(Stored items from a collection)
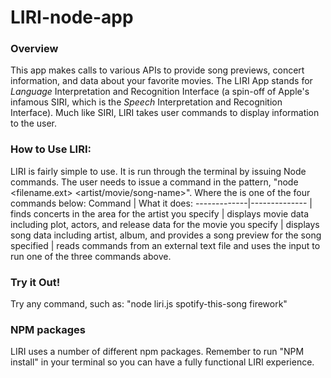 # LIRI-node-app

### Overview
This app makes calls to various APIs to provide song previews, concert information, and data about your favorite movies. The LIRI App stands for _Language_ Interpretation and Recognition Interface (a spin-off of Apple's infamous SIRI, which is the _Speech_ Interpretation and Recognition Interface). Much like SIRI, LIRI takes user commands to display information to the user. 

### How to Use LIRI:
LIRI is fairly simple to use. It is run through the terminal by issuing Node commands. The user needs to issue a command in the pattern, "node <filename.ext> <command-of-your-choice> <artist/movie/song-name>". Where the <command-of-your-choice> is one of the four commands below: 
Command      | What it does:
-------------|--------------
<concert-this>| finds concerts in the area for the artist you specify
<movie-this> | displays movie data including plot, actors, and release data for the movie you specify
<spotify-this-song> | displays song data including artist, album, and provides a song preview for the song specified
<do-what-it-says> | reads commands from an external text file and uses the input to run one of the three commands above. 

### Try it Out! 
Try any command, such as: "node liri.js spotify-this-song firework" 

### NPM packages
LIRI uses a number of different npm packages. Remember to run "NPM install" in your terminal so you can have a fully functional LIRI experience.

— Your task —
Apart from the pictures, which are to be omitted, every record must be transcribed exactly.

— Written reply —
 # LIRI-node-app

### Overview
This app makes calls to various APIs to provide song previews, concert information, and data about your favorite movies. The LIRI App stands for _Language_ Interpretation and Recognition Interface (a spin-off of Apple's infamous SIRI, which is the _Speech_ Interpretation and Recognition Interface). Much like SIRI, LIRI takes user commands to display information to the user. 

### How to Use LIRI:
LIRI is fairly simple to use. It is run through the terminal by issuing Node commands. The user needs to issue a command in the pattern, "node <filename.ext> <command-of-your-choice> <artist/movie/song-name>". Where the <command-of-your-choice> is one of the four commands below: 
Command      | What it does:
-------------|--------------
<concert-this>| finds concerts in the area for the artist you specify
<movie-this> | displays movie data including plot, actors, and release data for the movie you specify
<spotify-this-song> | displays song data including artist, album, and provides a song preview for the song specified
<do-what-it-says> | reads commands from an external text file and uses the input to run one of the three commands above. 

### Try it Out! 
Try any command, such as: "node liri.js spotify-this-song firework" 

### NPM packages
LIRI uses a number of different npm packages. Remember to run "NPM install" in your terminal so you can have a fully functional LIRI experience.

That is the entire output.